» AVAILABLE DATA
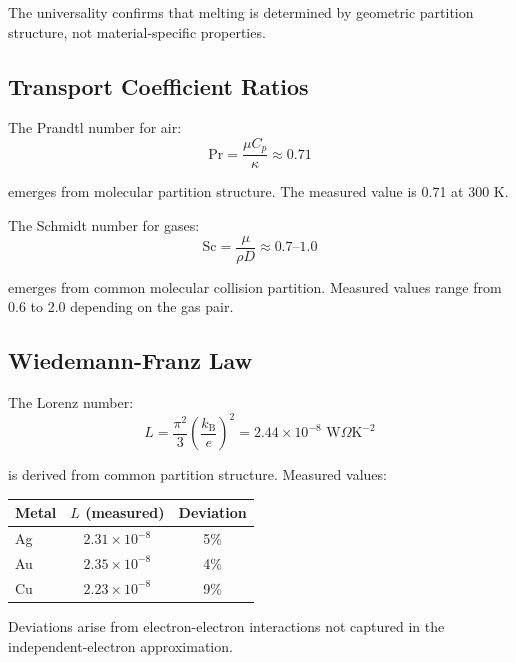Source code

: \documentclass[twocolumn,10pt,aps,prd,superscriptaddress,nofootinbib]{revtex4-2}
\theoremstyle{remark}
\newcommand{\kB}{k_{\mathrm{B}}}
\begin{document}
The universality confirms that melting is determined by geometric partition structure, not material-specific properties.

\subsection{Transport Coefficient Ratios}

The Prandtl number for air:
\begin{equation}
\text{Pr} = \frac{\mu C_p}{\kappa} \approx 0.71
\label{eq:prandtl}
\end{equation}

emerges from molecular partition structure. The measured value is 0.71 at 300 K.

The Schmidt number for gases:
\begin{equation}
\text{Sc} = \frac{\mu}{\rho D} \approx 0.7\text{--}1.0
\label{eq:schmidt}
\end{equation}

emerges from common molecular collision partition. Measured values range from 0.6 to 2.0 depending on the gas pair.

\subsection{Wiedemann-Franz Law}

The Lorenz number:
\begin{equation}
L = \frac{\pi^2}{3}\left(\frac{\kB}{e}\right)^2 = 2.44 \times 10^{-8} \text{ W}\Omega\text{K}^{-2}
\label{eq:lorenz_number}
\end{equation}

is derived from common partition structure. Measured values:

\begin{center}
\begin{tabular}{lcc}
\toprule
Metal & $L$ (measured) & Deviation \\
\midrule
Ag & $2.31 \times 10^{-8}$ & 5\% \\
Au & $2.35 \times 10^{-8}$ & 4\% \\
Cu & $2.23 \times 10^{-8}$ & 9\% \\
\bottomrule
\end{tabular}
\end{center}

Deviations arise from electron-electron interactions not captured in the independent-electron approximation.
\end{document}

» PROMPT
Could you return each entry word for word, with the images omitted?

» RESPONSE TO THE TASK
Source code

: \documentclass[twocolumn,10pt,aps,prd,superscriptaddress,nofootinbib]{revtex4-2}
\theoremstyle{remark}
\newcommand{\kB}{k_{\mathrm{B}}}
\begin{document}
The universality confirms that melting is determined by geometric partition structure, not material-specific properties.

\subsection{Transport Coefficient Ratios}

The Prandtl number for air:
\begin{equation}
\text{Pr} = \frac{\mu C_p}{\kappa} \approx 0.71
\label{eq:prandtl}
\end{equation}

emerges from molecular partition structure. The measured value is 0.71 at 300 K.

The Schmidt number for gases:
\begin{equation}
\text{Sc} = \frac{\mu}{\rho D} \approx 0.7\text{--}1.0
\label{eq:schmidt}
\end{equation}

emerges from common molecular collision partition. Measured values range from 0.6 to 2.0 depending on the gas pair.

\subsection{Wiedemann-Franz Law}

The Lorenz number:
\begin{equation}
L = \frac{\pi^2}{3}\left(\frac{\kB}{e}\right)^2 = 2.44 \times 10^{-8} \text{ W}\Omega\text{K}^{-2}
\label{eq:lorenz_number}
\end{equation}

is derived from common partition structure. Measured values:

\begin{center}
\begin{tabular}{lcc}
\toprule
Metal & $L$ (measured) & Deviation \\
\midrule
Ag & $2.31 \times 10^{-8}$ & 5\% \\
Au & $2.35 \times 10^{-8}$ & 4\% \\
Cu & $2.23 \times 10^{-8}$ & 9\% \\
\bottomrule
\end{tabular}
\end{center}

Deviations arise from electron-electron interactions not captured in the independent-electron approximation.
\end{document}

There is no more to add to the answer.